We're not trying to use high-motion video or high refresh rates for video, just because content for 4K video is still maturing. What we're using 4K for is really just an incredibly high-definition picture. If you think about it in those terms, your iPhone camera can take 4K pictures on it. It takes ultra-high-definition pictures, you just don't have a high enough pixel density to show it. The technology to do these things does exist today to capture it—video is just a lot more complicated. Eight megapixel photos are more pixels than you will ever need.

What does content creation look like for 4K?

In terms of the technology it's not that much different. It does definitely take more computing power, and you may have to think about what you're working with to really build that foundation for it. But there are definitely two different parts to it. For video, if you do want to capture 4K video that does obviously require a 4K camera. In terms of once you actually have the content, processing it is not that much of a different workload. The tools that you would use today for digital signage apply to the same realm of 4K content. What previously was a 1920x1080 canvas is now just four times that, so now you're dealing with 3840x2160.

So there hasn't been much of a learning curve for the people making this jump on the content side?

There are some computational powers and some additional computational overhead to process it and store it and do things with it, but in the process of workflow of creating the content, they aren't having to re-learn their industry. They are using the same programs that they were previously.

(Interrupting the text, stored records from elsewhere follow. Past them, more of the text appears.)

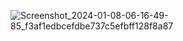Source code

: ![Screenshot_2024-01-08-06-16-49-85_f3af1edbcefdbe737c5efbff128f8a87](https://github.com/ishankinger/Color-My-Views/assets/116195006/0dd8b1ed-403a-44a4-9fa6-469f9c4b5386)
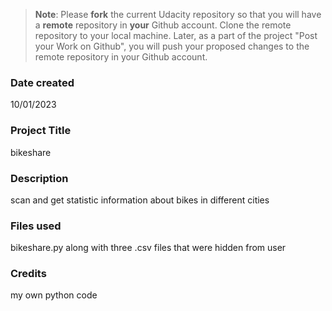 >**Note**: Please **fork** the current Udacity repository so that you will have a **remote** repository in **your** Github account. Clone the remote repository to your local machine. Later, as a part of the project "Post your Work on Github", you will push your proposed changes to the remote repository in your Github account.

### Date created
10/01/2023

### Project Title
bikeshare

### Description
scan and get statistic information about bikes in different cities

### Files used
bikeshare.py along with three .csv files that were hidden from user

### Credits
my own python code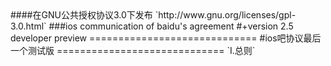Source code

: <markdown>
####在GNU公共授权协议3.0下发布
`http://www.gnu.org/licenses/gpl-3.0.html`
###ios communication of baidu's agreement
#+version 2.5 developer preview
=============================
#ios吧协议最后一个测试版
=============================
`I.总则`
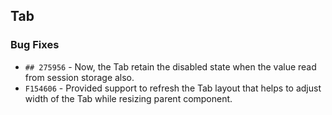 ##  Tab

###    Bug Fixes

- `## 275956` - Now, the Tab retain the disabled state when the value read from session storage also.
- `F154606` - Provided support to refresh the Tab layout that helps to adjust width of the Tab while resizing parent component.
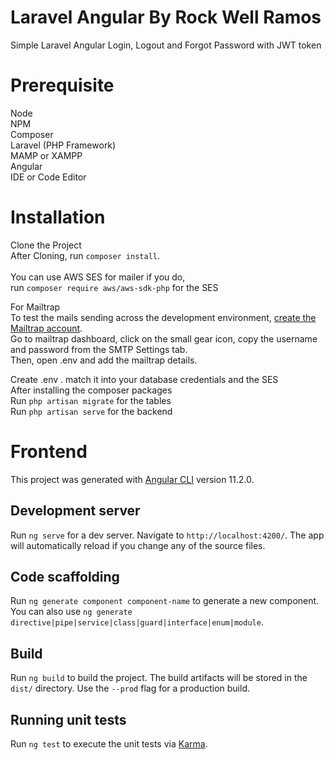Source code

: # Laravel Angular By Rock Well Ramos
Simple Laravel Angular Login, Logout and Forgot Password with JWT token

# Prerequisite

Node<br />
NPM<br />
Composer<br />
Laravel (PHP Framework)<br />
MAMP or XAMPP<br />
Angular<br />
IDE or Code Editor

# Installation

Clone the Project<br />
After Cloning, run `composer install`.<br /><br />
You can use AWS SES for mailer if you do,<br />
run `composer require aws/aws-sdk-php` for the SES<br />

For Mailtrap<br />
To test the mails sending across the development environment, [create the Mailtrap account](https://mailtrap.io/).<br />
Go to mailtrap dashboard, click on the small gear icon, copy the username and password from the SMTP Settings tab.<br />
Then, open .env and add the mailtrap details.<br />

Create .env . match it into your database credentials and the SES<br />
After installing the composer packages<br />
Run `php artisan migrate` for the tables<br />
Run `php artisan serve` for the backend

# Frontend

This project was generated with [Angular CLI](https://github.com/angular/angular-cli) version 11.2.0.

## Development server

Run `ng serve` for a dev server. Navigate to `http://localhost:4200/`. The app will automatically reload if you change any of the source files.

## Code scaffolding

Run `ng generate component component-name` to generate a new component. You can also use `ng generate directive|pipe|service|class|guard|interface|enum|module`.

## Build

Run `ng build` to build the project. The build artifacts will be stored in the `dist/` directory. Use the `--prod` flag for a production build.

## Running unit tests

Run `ng test` to execute the unit tests via [Karma](https://karma-runner.github.io).

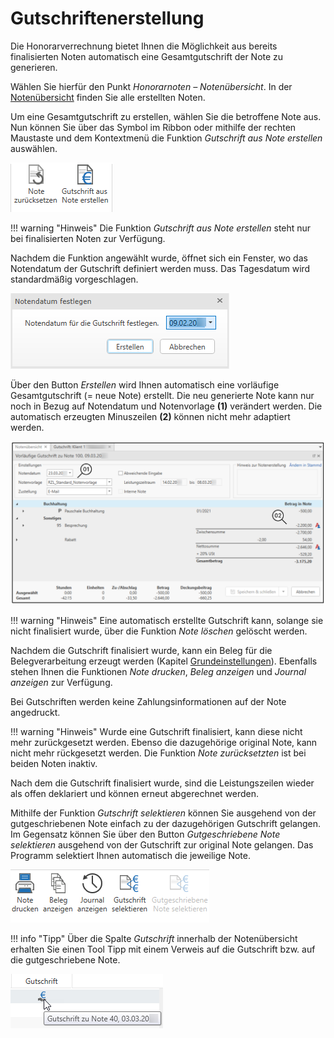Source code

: # Gutschriftenerstellung

Die Honorarverrechnung bietet Ihnen die Möglichkeit aus bereits
finalisierten Noten automatisch eine Gesamtgutschrift der Note zu
generieren.

Wählen Sie hierfür den Punkt *Honorarnoten – Notenübersicht*. In der
[Notenübersicht](/HONNext/Notenübersicht/) finden Sie alle erstellten Noten.

Um eine Gesamtgutschrift zu erstellen, wählen Sie die betroffene Note
aus. Nun können Sie über das Symbol im Ribbon oder mithilfe der rechten
Maustaste und dem Kontextmenü die Funktion *Gutschrift aus Note
erstellen* auswählen.


![](<img/image243.png>)

!!! warning "Hinweis"
    Die Funktion *Gutschrift aus Note erstellen* steht nur bei finalisierten
    Noten zur Verfügung.

Nachdem die Funktion angewählt wurde, öffnet sich ein Fenster, wo das
Notendatum der Gutschrift definiert werden muss. Das Tagesdatum wird
standardmäßig vorgeschlagen.


![](<img/image244.png>)

Über den Button *Erstellen* wird Ihnen automatisch eine vorläufige
Gesamtgutschrift (= neue Note) erstellt. Die neu generierte Note kann
nur noch in Bezug auf Notendatum und Notenvorlage **(1)** verändert
werden. Die automatisch erzeugten Minuszeilen **(2)** können nicht mehr
adaptiert werden.


![](<img/image245.png>)

!!! warning "Hinweis"
    Eine automatisch erstellte Gutschrift kann, solange sie nicht
    finalisiert wurde, über die Funktion *Note löschen* gelöscht werden.

Nachdem die Gutschrift finalisiert wurde, kann ein Beleg für die
Belegverarbeitung erzeugt werden (Kapitel [Grundeinstellungen](/HONNext/Einstellungen/Grundeinstellungen)).
Ebenfalls stehen Ihnen die Funktionen *Note drucken*, *Beleg anzeigen*
und *Journal anzeigen* zur Verfügung.

Bei Gutschriften werden keine Zahlungsinformationen auf der Note
angedruckt.

!!! warning "Hinweis"
    Wurde eine Gutschrift finalisiert, kann diese nicht mehr zurückgesetzt
    werden. Ebenso die dazugehörige original Note, kann nicht mehr
    rückgesetzt werden. Die Funktion *Note zurücksetzten* ist bei beiden
    Noten inaktiv.

Nach dem die Gutschrift finalisiert wurde, sind die Leistungszeilen
wieder als offen deklariert und können erneut abgerechnet werden.

Mithilfe der Funktion *Gutschrift selektieren* können Sie ausgehend von
der gutgeschriebenen Note einfach zu der dazugehörigen Gutschrift
gelangen. Im Gegensatz können Sie über den Button *Gutgeschriebene Note
selektieren* ausgehend von der Gutschrift zur original Note gelangen.
Das Programm selektiert Ihnen automatisch die jeweilige Note.


![](<img/image246.png>)

!!! info "Tipp"
    Über die Spalte *Gutschrift* innerhalb der Notenübersicht erhalten Sie
    einen Tool Tipp mit einem Verweis auf die Gutschrift bzw. auf die
    gutgeschriebene Note.


![](<img/image247.png>)
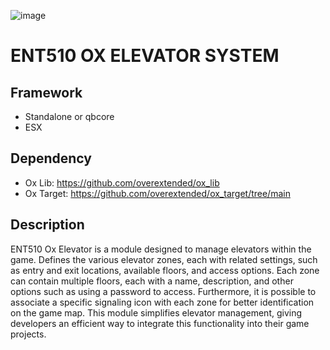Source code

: 
![image](https://github.com/ENT510/ENT510-Ox-Elevator/assets/145626625/dcba8630-549b-4621-9b04-5e9fd0511faf)

# ENT510 OX ELEVATOR SYSTEM

## Framework
- Standalone or qbcore
- ESX

## Dependency

- Ox Lib: https://github.com/overextended/ox_lib
- Ox Target: https://github.com/overextended/ox_target/tree/main

## Description

ENT510 Ox Elevator is a module designed to manage elevators within the game. Defines the various elevator zones, each with related settings, such as entry and exit locations, available floors, and access options. Each zone can contain multiple floors, each with a name, description, and other options such as using a password to access. Furthermore, it is possible to associate a specific signaling icon with each zone for better identification on the game map. This module simplifies elevator management, giving developers an efficient way to integrate this functionality into their game projects.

Is 4K something to be feared or embraced?

I don't know if everyone really understands what 4K is. They hear a word like 4K, and they hear words like large bandwidth and all these different changes. Yes, it is large bandwidth, but if you take a step back and look at the overall picture of what 4K is, it's not that dramatically different. It's sort of like a garden hose, for lack of a better term. In your normal video world, you look at a garden hose, and there's a certain amount of water that's able to go through it. Imagine that water is what your video content is. So for 4K, the amount of data content coming through is just four times as much.